病気について知る病気辞典

不整脈と脳梗塞

2015年1月22日

不整脈といえば「脈がとぶ」、「胸がドキドキする」などの症状が多いのですが、なかには脳梗塞を引き起こす怖い不整脈もあります。それが「心房細動」です。脳梗塞は頭の血管の病気ですから心臓とは何ら関係がないように思われますが、心房細動から脳梗塞を起こすケースは少なくありません。

心臓は、大きく心房と心室に分かれています。心房細動になると、心房はブルブルと震えるような細かい動きを始め、脈のリズムがバラバラになってしまいます。心房が細動を始めると、血液の流れが滞ることで血のかたまり(血栓)ができやすくなります。この血栓が血液の流れに乗って心臓の外に出て、脳の血管で詰まれば脳梗塞になるわけです。血栓が大きければ、大きい血管で詰まるため、脳梗塞もより重症となり、運動障害や言語障害が残りやすく、寝たきりになることもあります。ですから、心房細動のわずかな症状も見逃さず、早めに循環器の専門医療機関を受診することが重要です。
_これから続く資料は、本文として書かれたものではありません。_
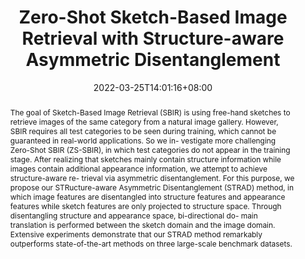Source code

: ---
# Documentation: https://sourcethemes.com/academic/docs/managing-content/

title: "Zero-Shot Sketch-Based Image Retrieval with Structure-aware Asymmetric Disentanglement"
authors: 
- Jiangtong Li
- Zhixin Ling
- Li Niu
- Liqing Zhang.
date: 2022-03-25T14:01:16+08:00
doi: ""

# Schedule page publish date (NOT publication's date).
publishDate: 2022-03-25T14:01:16+08:00

# Publication type.
# Legend: 0 = Uncategorized; 1 = Conference paper; 2 = Journal article;
# 3 = Preprint / Working Paper; 4 = Report; 5 = Book; 6 = Book section;
# 7 = Thesis; 8 = Patent
publication_types: ["2"]

# Publication name and optional abbreviated publication name.
publication: Computer Vision and Image Understanding (CVIU 2022)
publication_short: ""

abstract: "The goal of Sketch-Based Image Retrieval (SBIR) is using free-hand sketches to retrieve images of the same category from a natural image gallery. However, SBIR requires all test categories to be seen during training, which cannot be guaranteed in real-world applications. So we in- vestigate more challenging Zero-Shot SBIR (ZS-SBIR), in which test categories do not appear in the training stage. After realizing that sketches mainly contain structure information while images contain additional appearance information, we attempt to achieve structure-aware re- trieval via asymmetric disentanglement. For this purpose, we propose our STRucture-aware Asymmetric Disentanglement (STRAD) method, in which image features are disentangled into structure features and appearance features while sketch features are only projected to structure space. Through disentangling structure and appearance space, bi-directional do- main translation is performed between the sketch domain and the image domain. Extensive experiments demonstrate that our STRAD method remarkably outperforms state-of-the-art methods on three large-scale benchmark datasets."

# Summary. An optional shortened abstract.
summary: ""

tags: []
categories: []
featured: false

# Custom links (optional).
#   Uncomment and edit lines below to show custom links.
# links:
# - name: Follow
#   url: https://twitter.com
#   icon_pack: fab
#   icon: twitter

url_pdf: 
url_code: 
url_dataset: 
url_poster:
url_project:
url_slides:
url_source:
url_video:

# Featured image
# To use, add an image named `featured.jpg/png` to your page's folder. 
# Focal points: Smart, Center, TopLeft, Top, TopRight, Left, Right, BottomLeft, Bottom, BottomRight.
image:
  caption: "Model Structure"
  focal_point: "Right"
  preview_only: True

# Associated Projects (optional).
#   Associate this publication with one or more of your projects.
#   Simply enter your project's folder or file name without extension.
#   E.g. `internal-project` references `content/project/internal-project/index.md`.
#   Otherwise, set `projects: []`.
projects: []

# Slides (optional).
#   Associate this publication with Markdown slides.
#   Simply enter your slide deck's filename without extension.
#   E.g. `slides: "example"` references `content/slides/example/index.md`.
#   Otherwise, set `slides: ""`.
slides: ""
---
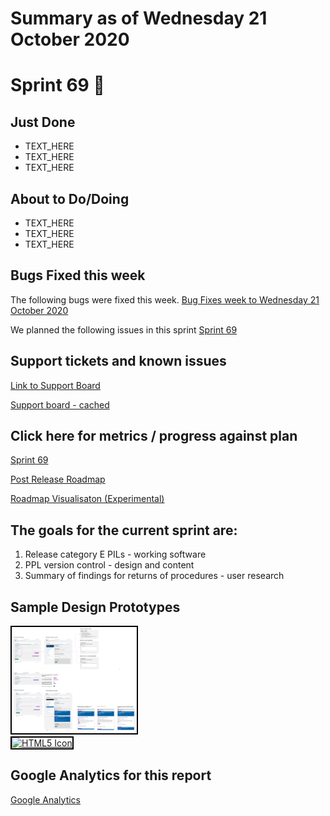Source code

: # Summary as of Wednesday 21 October 2020 

# Sprint 69 &#x1f966;

## Just Done
* TEXT_HERE
* TEXT_HERE
* TEXT_HERE

## About to Do/Doing
* TEXT_HERE
* TEXT_HERE
* TEXT_HERE

## Bugs Fixed this week
The following bugs were fixed this week.
[Bug Fixes week to Wednesday 21 October 2020](graphs/bugs21102020.png)

We planned the following issues in this sprint 
[Sprint 69](graphs/sprint21102020.png)

## Support tickets and known issues
[Link to Support Board](https://collaboration.homeoffice.gov.uk/jira/secure/RapidBoard.jspa?rapidView=1717&selectedIssue=ASSB-253)

[Support board - cached](graphs/supportBoard21102020.png)

## Click here for metrics / progress against plan
[Sprint 69](graphs/progress21102020.png)

[Post Release Roadmap](graphs/roadmap21102020.png)

[Roadmap Visualisaton (Experimental) ](graphs/roadmapVisualisation21102020.png)

## The goals for the current sprint are:
1. Release category E PILs - working software 
2. PPL version control - design and content 
3. Summary of findings for returns of procedures - user research

## Sample Design Prototypes
<a href="graphs/proto1_21102020.png"><img src="graphs/proto1_21102020.png" alt="HTML5 Icon" width="200" style="border:2px solid black"></a>
<br>
<a href="graphs/proto2_21102020.png"><img src="graphs/proto2_21102020.png" alt="HTML5 Icon" width="200" style="border:2px solid black"></a>
<br>


## Google Analytics for this report
[Google Analytics](graphs/GA21102020.png)

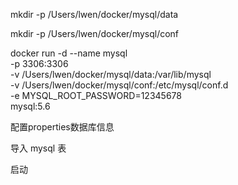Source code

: mkdir -p /Users/lwen/docker/mysql/data

mkdir -p /Users/lwen/docker/mysql/conf

docker run -d --name mysql \
-p 3306:3306 \
-v /Users/lwen/docker/mysql/data:/var/lib/mysql \
-v /Users/lwen/docker/mysql/conf:/etc/mysql/conf.d \
-e MYSQL_ROOT_PASSWORD=12345678 \
mysql:5.6

配置properties数据库信息

导入 mysql 表

启动
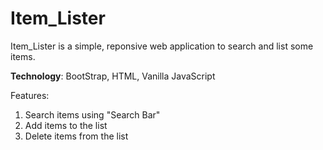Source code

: # Item_Lister
Item_Lister is a simple, reponsive web application to search and list some items.

**Technology**: BootStrap, HTML, Vanilla JavaScript

Features: 
  1. Search items using "Search Bar"
  2. Add items to the list
  3. Delete items from the list
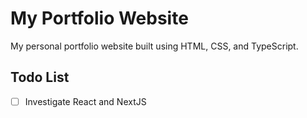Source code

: # My Portfolio Website
My personal portfolio website built using HTML, CSS, and TypeScript.

## Todo List
- [ ] Investigate React and NextJS
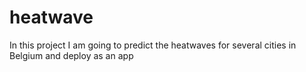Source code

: # heatwave
In this project I am going to predict the heatwaves for several cities in Belgium and deploy as an app
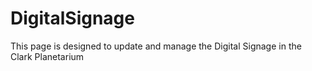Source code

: # DigitalSignage
This page is designed to update and manage the Digital Signage in the Clark Planetarium
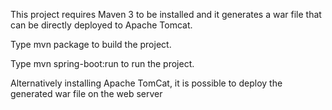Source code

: This project requires Maven 3 to be installed and it generates a war file that can be directly deployed to Apache Tomcat.

Type mvn package to build the project.

Type  mvn spring-boot:run to run the project.

Alternatively installing Apache TomCat, it is possible to deploy the generated war file on the web server
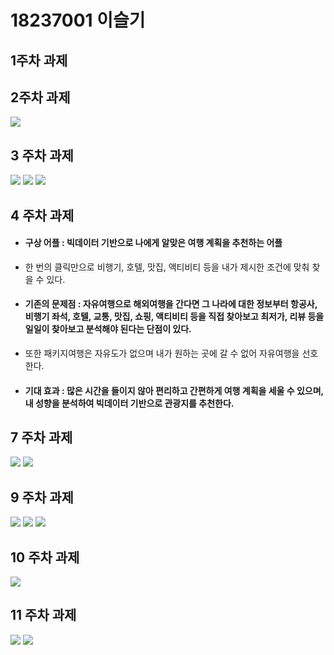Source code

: # 18237001 이슬기

## 1주차 과제

## 2주차 과제
<img width="" height="" src="./PNG/2주차 과제.jpg"></img>
## 3 주차 과제 
<img width="" height="" src="./PNG/3주차 과제1.jpg"></img>
<img width="" height="" src="./PNG/3주차 과제2.jpg"></img>
<img width="" height="" src="./PNG/3주차 과제3.jpg"></img>
## 4 주차 과제 

- #### 구상 어플 : 빅데이터 기반으로 나에게 알맞은 여행 계획을 추천하는 어플
- 한 번의 클릭만으로 비행기, 호텔, 맛집, 액티비티 등을 내가 제시한 조건에 맞춰 찾을 수 있다.
- #### 기존의 문제점 : 자유여행으로 해외여행을 간다면 그 나라에 대한 정보부터 항공사, 비행기 좌석, 호텔, 교통, 맛집, 쇼핑, 액티비티 등을 직접 찾아보고 최저가, 리뷰 등을 일일이 찾아보고 분석해야 된다는 단점이 있다.
- 또한 패키지여행은 자유도가 없으며 내가 원하는 곳에 갈 수 없어 자유여행을 선호한다.
- #### 기대 효과 : 많은 시간을 들이지 않아 편리하고 간편하게 여행 계획을 세울 수 있으며, 내 성향을 분석하여 빅데이터 기반으로 관광지를 추천한다.

## 7 주차 과제 
<img width="" height="" src="./PNG/7주차 과제1.jpg"></img>
<img width="" height="" src="./PNG/7주차 과제2.jpg"></img>
## 9 주차 과제 
<img width="" height="" src="./PNG/9주차 과제1.jpg"></img>
<img width="" height="" src="./PNG/9주차 과제2.jpg"></img>
<img width="" height="" src="./PNG/9주차 과제3.jpg"></img>
## 10 주차 과제
<img width="" height="" src="./PNG/10주차 과제.jpg"></img>
## 11 주차 과제
<img width="" height="" src="./PNG/11주차 과제1.jpg"></img>
<img width="" height="" src="./PNG/11주차 과제2.jpg"></img>
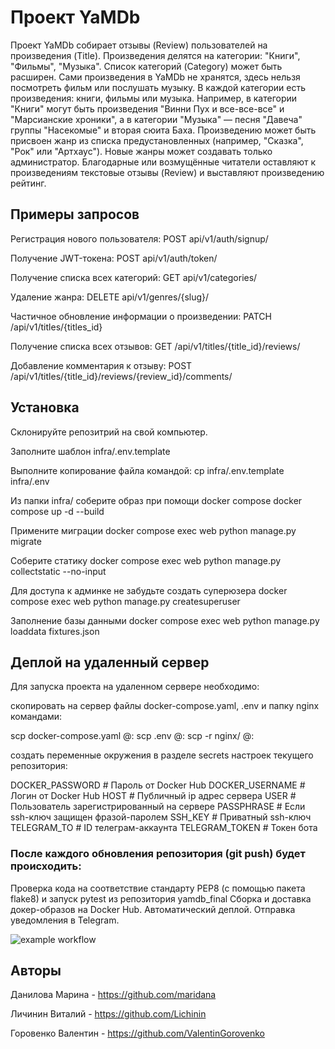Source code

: # Проект YaMDb
Проект YaMDb собирает отзывы (Review) пользователей на произведения (Title). Произведения делятся на категории: "Книги", "Фильмы", "Музыка". Список категорий (Category) может быть расширен.
Сами произведения в YaMDb не хранятся, здесь нельзя посмотреть фильм или послушать музыку.
В каждой категории есть произведения: книги, фильмы или музыка. Например, в категории "Книги" могут быть произведения "Винни Пух и все-все-все" и "Марсианские хроники", а в категории "Музыка" — песня "Давеча" группы "Насекомые" и вторая сюита Баха. Произведению может быть присвоен жанр из списка предустановленных (например, "Сказка", "Рок" или "Артхаус"). Новые жанры может создавать только администратор.
Благодарные или возмущённые читатели оставляют к произведениям текстовые отзывы (Review) и выставляют произведению рейтинг.

## Примеры запросов
Регистрация нового пользователя:
POST api/v1/auth/signup/

Получение JWT-токена:
POST api/v1/auth/token/

Получение списка всех категорий:
GET api/v1/categories/

Удаление жанра:
DELETE api/v1/genres/{slug}/

Частичное обновление информации о произведении:
PATCH /api/v1/titles/{titles_id}

Получение списка всех отзывов:
GET /api/v1/titles/{title_id}/reviews/

Добавление комментария к отзыву:
POST /api/v1/titles/{title_id}/reviews/{review_id}/comments/

## Установка

Склонируйте репозитрий на свой компьютер.

Заполните шаблон infra/.env.template

Выполните копирование файла командой:
cp infra/.env.template infra/.env 

Из папки infra/ соберите образ при помощи docker compose
docker compose up -d --build

Примените миграции
docker compose exec web python manage.py migrate

Соберите статику
docker compose exec web python manage.py collectstatic --no-input

Для доступа к админке не забудьте создать суперюзера
docker compose exec web python manage.py createsuperuser

Заполнение базы данными
docker compose exec web python manage.py loaddata fixtures.json 

## Деплой на удаленный сервер
Для запуска проекта на удаленном сервере необходимо:

скопировать на сервер файлы docker-compose.yaml, .env и папку nginx командами:

scp docker-compose.yaml  <user>@<server-ip>:
scp .env <user>@<server-ip>:
scp -r nginx/ <user>@<server-ip>:

создать переменные окружения в разделе secrets настроек текущего репозитория:

DOCKER_PASSWORD # Пароль от Docker Hub
DOCKER_USERNAME # Логин от Docker Hub
HOST # Публичный ip адрес сервера
USER # Пользователь зарегистрированный на сервере
PASSPHRASE # Если ssh-ключ защищен фразой-паролем
SSH_KEY # Приватный ssh-ключ
TELEGRAM_TO # ID телеграм-аккаунта
TELEGRAM_TOKEN # Токен бота

### После каждого обновления репозитория (git push) будет происходить:

Проверка кода на соответствие стандарту PEP8 (с помощью пакета flake8) и запуск pytest из репозитория yamdb_final
Сборка и доставка докер-образов на Docker Hub.
Автоматический деплой.
Отправка уведомления в Telegram.

![example workflow](https://github.com/ValentinGorovenko/yamdb_final/actions/workflows/yamdb_workflow.yml/badge.svg)

## Авторы
Данилова Марина - https://github.com/maridana

Личинин Виталий - https://github.com/Lichinin

Горовенко Валентин - https://github.com/ValentinGorovenko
血栓を予防するためには血液をサラサラにする薬(抗凝固薬)が必要となります。すべての方に抗凝固薬が必要とはいえませんが、高齢者や高血圧、糖尿病がある方は脳梗塞を起こしやすいため抗凝固薬をお勧めしています。また心房細動そのものに対しても薬で正常な脈に戻したり、最近ではカテーテル治療でも治すことができるようになっているため、循環器専門医と相談の上、病状に合った適切な治療を受けるようにしましょう。